+++ DATA SHOWN
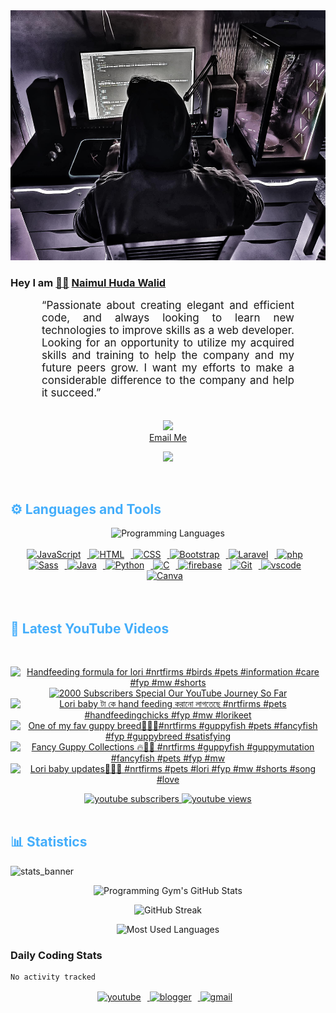 <!-- ![github_cover_banner](https://www.digitalsolutionservices.com/img/services/web%20development.gif)-->

<div align="center" style="display:block;">
    <img height="400px" width="100%" alt="github cover banner" src="https://raw.githubusercontent.com/NaimulHudaWalid/NaimulHudaWalid/main/272276268_3114779035434264_920860974401480824_n.jpg"/> 
</div>

### Hey I am [👨🏻‍][facebook] [Naimul Huda Walid][youtube]



<p align:"center" style="text-align: justify; margin: 0 50px; font-size: 17px;" >
   “Passionate about creating elegant and efficient code, and always looking to learn new technologies to improve skills as a web developer. Looking for an opportunity to utilize my acquired skills and training to help the company and my future peers grow. I want my efforts to make a considerable difference to the company and help it succeed.”
<br>
<br>
<div align="center">

![](https://visitor-badge.glitch.me/badge?page_id=NaimulHudaWalid)
    <br />
[Email Me](mailto:dev.naimulhuda@gmail.com)
</div>
</p>
<!-- Typing SVG by DenverCoder1 - https://github.com/DenverCoder1/readme-typing-svg -->
<p align="center">
<!--   <a href="https://github.com/DenverCoder1/readme-typing-svg"> -->
    <img src="https://readme-typing-svg.herokuapp.com?color=E22FE4&width=380&height=45&lines=Open-Source+Enthusiast;Learning+In+Public;Empowering+Others;Nice+To+Meet+You+...&center=true"></a>

</p>
<br>
<!-- Languages and Tools -->

<h2 style="color: #44AEFB">⚙️ Languages and Tools</h2>
<div align="center" style="display:block;">
    <img width="100px" alt="Programming Languages" src="https://user-images.githubusercontent.com/78341798/194531121-47b0119a-ce00-439d-b586-125f86acb098.png"/> 
</div>
<br>   
<!-- Icons Resources -->
<!-- https://devicon.dev/ -->
<!-- https://cdn.jsdelivr.net/npm/simple-icons@v3/icons/ -->
<div align="center">
  <a href="https://developer.mozilla.org/en-US/docs/Web/JavaScript" target="_blank" rel="noreferrer">
      <img  alt="JavaScript" height="50px" style="padding-right:10px;" src="https://cdn.jsdelivr.net/gh/devicons/devicon/icons/javascript/javascript-plain.svg"/>
  </a>
  
 
  <a href="https://developer.mozilla.org/en-US/docs/Web/HTML" target="_blank" rel="noreferrer">
      <img  alt="HTML" height="50px" style="padding-right:10px;" src="https://cdn.jsdelivr.net/gh/devicons/devicon/icons/html5/html5-original.svg"/>
  </a>
  <a href="https://developer.mozilla.org/en-US/docs/Web/CSS" target="_blank" rel="noreferrer">
      <img  alt="CSS" height="50px" style="padding-right:10px;" src="https://cdn.jsdelivr.net/gh/devicons/devicon/icons/css3/css3-original.svg"/>
  </a>
  <a href="https://getbootstrap.com/" target="_blank" rel="noreferrer">
      <img  alt="Bootstrap" height="50px" style="padding-right:10px;" src="https://cdn.jsdelivr.net/gh/devicons/devicon/icons/bootstrap/bootstrap-original.svg"/>
  </a> 
  <a href="https://laravel.com/" target="_blank" rel="noreferrer">
      <img  alt="Laravel" height="50px" style="padding-right:10px;" src="https://cdn.jsdelivr.net/gh/devicons/devicon/icons/laravel/laravel-plain.svg"/>
  </a>
  <a href="https://www.php.net/" target="_blank" rel="noreferrer">
      <img  alt="php" height="50px" style="padding-right:10px;" src="https://cdn.jsdelivr.net/gh/devicons/devicon/icons/php/php-original.svg"/>
  </a>
  <a href="https://sass-lang.com/" target="_blank" rel="noreferrer">
      <img  alt="Sass" height="50px" style="padding-right:10px;" src="https://cdn.jsdelivr.net/gh/devicons/devicon/icons/sass/sass-original.svg"/>
  </a>
  <a href="https://www.java.com/en/" target="_blank" rel="noreferrer">
      <img  alt="Java" height="50px" style="padding-right:10px;" src="https://cdn.jsdelivr.net/gh/devicons/devicon/icons/java/java-original.svg"/>
  </a>    
  <a href="https://www.python.org/" target="_blank" rel="noreferrer">
      <img  alt="Python" height="50px" style="padding-right:10px;" src="https://cdn.jsdelivr.net/gh/devicons/devicon/icons/python/python-original.svg"/>
  </a>
  <a href="https://www.cprogramming.com/" target="_blank" rel="noreferrer">
      <img  alt="C" height="50px" style="padding-right:10px;" src="https://cdn.jsdelivr.net/gh/devicons/devicon/icons/c/c-original.svg"/>
  </a>
  
  <a href="https://firebase.google.com/" target="_blank" rel="noreferrer">
      <img  alt="firebase" height="50px" style="padding-right:10px;" src="https://cdn.jsdelivr.net/gh/devicons/devicon/icons/firebase/firebase-plain.svg"/>
  </a>
 
  <a href="https://git-scm.com/" target="_blank" rel="noreferrer">
      <img  alt="Git" height="50px" style="padding-right:10px;" src="https://cdn.jsdelivr.net/gh/devicons/devicon/icons/git/git-original.svg"/>
  </a>
  
  <a href="https://code.visualstudio.com/" target="_blank" rel="noreferrer">
      <img  alt="vscode" height="50px" style="padding-right:10px;"src="https://cdn.jsdelivr.net/gh/devicons/devicon/icons/vscode/vscode-original.svg"/>
  </a>
  <a href="https://www.canva.com/" target="_blank" rel="noreferrer">
      <img  alt="Canva" height="50px" style="padding-right:10px;" src="https://cdn.jsdelivr.net/gh/devicons/devicon/icons/canva/canva-original.svg"/> 
  </a>
</div>
<br>
<br>

<!-- Latest YouTube Videos -->

<h2 style="color: #44AEFB">🎦 Latest YouTube Videos</h2>
<br />

<!-- Resource/Reference: https://github.com/DenverCoder1/github-readme-youtube-cards -->
<div class="youtube videos cards" align="center">

<!-- BEGIN YOUTUBE-CARDS -->
[![Handfeeding formula for lori #nrtfirms #birds #pets #information #care #fyp #mw #shorts](https://ytcards.demolab.com/?id=iz72Px2EckQ&title=Handfeeding+formula+for+lori+%23nrtfirms+%23birds+%23pets+%23information+%23care+%23fyp+%23mw+%23shorts&lang=en&timestamp=1720985556&background_color=%230d1117&title_color=%23ffffff&stats_color=%23dedede&max_title_lines=1&width=250&border_radius=5 "Handfeeding formula for lori #nrtfirms #birds #pets #information #care #fyp #mw #shorts")](https://www.youtube.com/watch?v=iz72Px2EckQ)
[![2000 Subscribers Special Our YouTube Journey So Far](https://ytcards.demolab.com/?id=UYQRcP817H8&title=2000+Subscribers+Special+Our+YouTube+Journey+So+Far&lang=en&timestamp=1720903476&background_color=%230d1117&title_color=%23ffffff&stats_color=%23dedede&max_title_lines=1&width=250&border_radius=5 "2000 Subscribers Special Our YouTube Journey So Far")](https://www.youtube.com/watch?v=UYQRcP817H8)
[![Lori baby টা কে hand feeding করানো লাগতেছে #nrtfirms #pets #handfeedingchicks #fyp #mw #lorikeet](https://ytcards.demolab.com/?id=i877y8KikdI&title=Lori+baby+%E0%A6%9F%E0%A6%BE+%E0%A6%95%E0%A7%87+hand+feeding+%E0%A6%95%E0%A6%B0%E0%A6%BE%E0%A6%A8%E0%A7%8B+%E0%A6%B2%E0%A6%BE%E0%A6%97%E0%A6%A4%E0%A7%87%E0%A6%9B%E0%A7%87+%23nrtfirms+%23pets+%23handfeedingchicks+%23fyp+%23mw+%23lorikeet&lang=en&timestamp=1720890667&background_color=%230d1117&title_color=%23ffffff&stats_color=%23dedede&max_title_lines=1&width=250&border_radius=5 "Lori baby টা কে hand feeding করানো লাগতেছে #nrtfirms #pets #handfeedingchicks #fyp #mw #lorikeet")](https://www.youtube.com/watch?v=i877y8KikdI)
[![One of my fav guppy breed💯🔥🖤#nrtfirms #guppyfish #pets #fancyfish #fyp #guppybreed #satisfying](https://ytcards.demolab.com/?id=9ANh3FKsjhw&title=One+of+my+fav+guppy+breed%F0%9F%92%AF%F0%9F%94%A5%F0%9F%96%A4%23nrtfirms+%23guppyfish+%23pets+%23fancyfish+%23fyp+%23guppybreed+%23satisfying&lang=en&timestamp=1720778951&background_color=%230d1117&title_color=%23ffffff&stats_color=%23dedede&max_title_lines=1&width=250&border_radius=5 "One of my fav guppy breed💯🔥🖤#nrtfirms #guppyfish #pets #fancyfish #fyp #guppybreed #satisfying")](https://www.youtube.com/watch?v=9ANh3FKsjhw)
[![Fancy Guppy Collections 🔥💯🖤 #nrtfirms #guppyfish #guppymutation #fancyfish #pets #fyp #mw](https://ytcards.demolab.com/?id=okHR6cKTJrQ&title=Fancy+Guppy+Collections+%F0%9F%94%A5%F0%9F%92%AF%F0%9F%96%A4+%23nrtfirms+%23guppyfish+%23guppymutation+%23fancyfish+%23pets+%23fyp+%23mw&lang=en&timestamp=1720748536&background_color=%230d1117&title_color=%23ffffff&stats_color=%23dedede&max_title_lines=1&width=250&border_radius=5 "Fancy Guppy Collections 🔥💯🖤 #nrtfirms #guppyfish #guppymutation #fancyfish #pets #fyp #mw")](https://www.youtube.com/watch?v=okHR6cKTJrQ)
[![Lori baby updates💯🔥🖤 #nrtfirms #pets #lori #fyp #mw #shorts #song #love](https://ytcards.demolab.com/?id=8M3K2uU7vLw&title=Lori+baby+updates%F0%9F%92%AF%F0%9F%94%A5%F0%9F%96%A4+%23nrtfirms+%23pets+%23lori+%23fyp+%23mw+%23shorts+%23song+%23love&lang=en&timestamp=1720714304&background_color=%230d1117&title_color=%23ffffff&stats_color=%23dedede&max_title_lines=1&width=250&border_radius=5 "Lori baby updates💯🔥🖤 #nrtfirms #pets #lori #fyp #mw #shorts #song #love")](https://www.youtube.com/watch?v=8M3K2uU7vLw)
<!-- END YOUTUBE-CARDS -->
</div>

<!-- Begin Youtube Buttons -->
<!-- Resource/Reference:  https://github.com/DenverCoder1/custom-icon-badges -->
<div class="youtube buttons" align="center">
    <a href="https://www.youtube.com/channel/UCa3YaFwzSII0kKg3Nads2dQ"  target="_blank">
        <img alt="youtube subscribers" src="https://img.shields.io/youtube/channel/subscribers/UCa3YaFwzSII0kKg3Nads2dQ?logo=youtube&logoColor=red&style=for-the-badge"/>
    </a> 
    <a href="https://www.youtube.com/channel/UCa3YaFwzSII0kKg3Nads2dQ"  target="_blank">
        <img alt="youtube views" src="https://custom-icon-badges.demolab.com/youtube/channel/views/UCa3YaFwzSII0kKg3Nads2dQ?color=%23E05D44&logo=eye&logoColor=white&style=for-the-badge&labelColor=#555555"/>
    </a> 
</div>
<br>
<!-- End Youtube Buttons -->

<!-- Statistics -->

<h2 style="color: #44AEFB">📊 Statistics</h2>

![stats_banner](https://user-images.githubusercontent.com/78341798/194534778-d662496c-ae00-4e8d-ae9b-b90912054e7f.gif)

<!-- Begin Stats Cards -->
<!-- Resources:  -->
<!-- Github & Languages Stats: https://github.com/naimul15-12090/github-readme-stats --> 
<!-- Streak Stats: https://github.com/denvercoder1/github-readme-streak-stats -->
<!-- Change the value after ?username= to your GitHub username. -->
<div class="stats" align="center">

![Programming Gym's GitHub Stats](https://github-readme-stats.vercel.app/api?username=NaimulHudaWalid&hide=stars&count_private=true&show_icons=true&theme=algolia&border_radius=20)

![GitHub Streak](https://streak-stats.demolab.com?user=NaimulHudaWalid&count_private=true&theme=algolia&border_radius=22)

![Most Used Languages](https://github-readme-stats.vercel.app/api/top-langs/?username=NaimulHudaWalid&langs_count=8&layout=compact&show_icons=true&theme=algolia&border_radius=20)
    
<!-- ![Top Langs](https://github-readme-stats.vercel.app/api/top-langs/?username=naimul15-12090&langs_count=8) -->
<!-- [![Top Langs](https://github-readme-stats.vercel.app/api/top-langs/?username=naimul15-12090&layout=compact)](https://github.com/anuraghazra/github-readme-stats)
 -->
    
</div>
<!--  End Stats Cards -->



### Daily Coding Stats
<!--START_SECTION:waka-->

```txt
No activity tracked
```

<!--END_SECTION:waka-->
<!-- Begin Footer -->
<!-- Icons Resources -->
<!-- https://devicon.dev/ -->
<div class="footer" align="center" style="margin:15px;">
    <a href="https://www.youtube.com/channel/UCa3YaFwzSII0kKg3Nads2dQ" target="_blank">
        <img  style="margin:0 10px 10px 0;" src="https://user-images.githubusercontent.com/78341798/194531650-698ef1b1-9cbd-4b4f-96ef-5a2ec4b5d7e6.svg" alt="youtube" width="40px"/>
    </a>
    <a href="https://www.linkedin.com/in/naimulhudawalid/" target="_blank">
        <img style="margin:0 10px 10px 0;" src="https://user-images.githubusercontent.com/78341798/194531458-b5dfeb1b-bad5-4dfa-909a-2e402262db9a.svg" alt="blogger" width="40px"/>
    </a>
    <a href="mailto:dev.naimulhuda@gmail.com" target="_blank">
        <img style="margin:0 10px 10px 0;" src="https://user-images.githubusercontent.com/78341798/194531383-ddb2b774-5bb9-491c-b601-4a4a7d9792fb.svg" alt="gmail" width="40px"/>
    </a>
</div>
<!-- End Footer -->

[youtube]: https://www.youtube.com/channel/UCa3YaFwzSII0kKg3Nads2dQ
[facebook]: https://www.facebook.com/profile.php?id=100007065945838
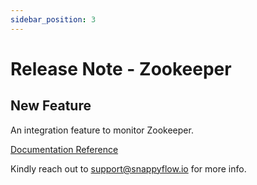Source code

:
 ```yaml
---
sidebar_position: 3 
---
```

# Release Note - Zookeeper

## New Feature

An integration feature to monitor Zookeeper.

[Documentation Reference](/docs/sidebar-snappyflow-saas/Integrations/zookeeper)

Kindly reach out to [support@snappyflow.io](mailto:support@snappyflow.io) for more info.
++++++
**TASK INSTRUCTIONS:** Using the data above, return each line that includes the word "typing".

**RESPONSE FOR THIS EXERCISE:**
<!-- Typing SVG by DenverCoder1 - https://github.com/DenverCoder1/readme-typing-svg -->
<!--   <a href="https://github.com/DenverCoder1/readme-typing-svg"> -->
    <img src="https://readme-typing-svg.herokuapp.com?color=E22FE4&width=380&height=45&lines=Open-Source+Enthusiast;Learning+In+Public;Empowering+Others;Nice+To+Meet+You+...&center=true"></a>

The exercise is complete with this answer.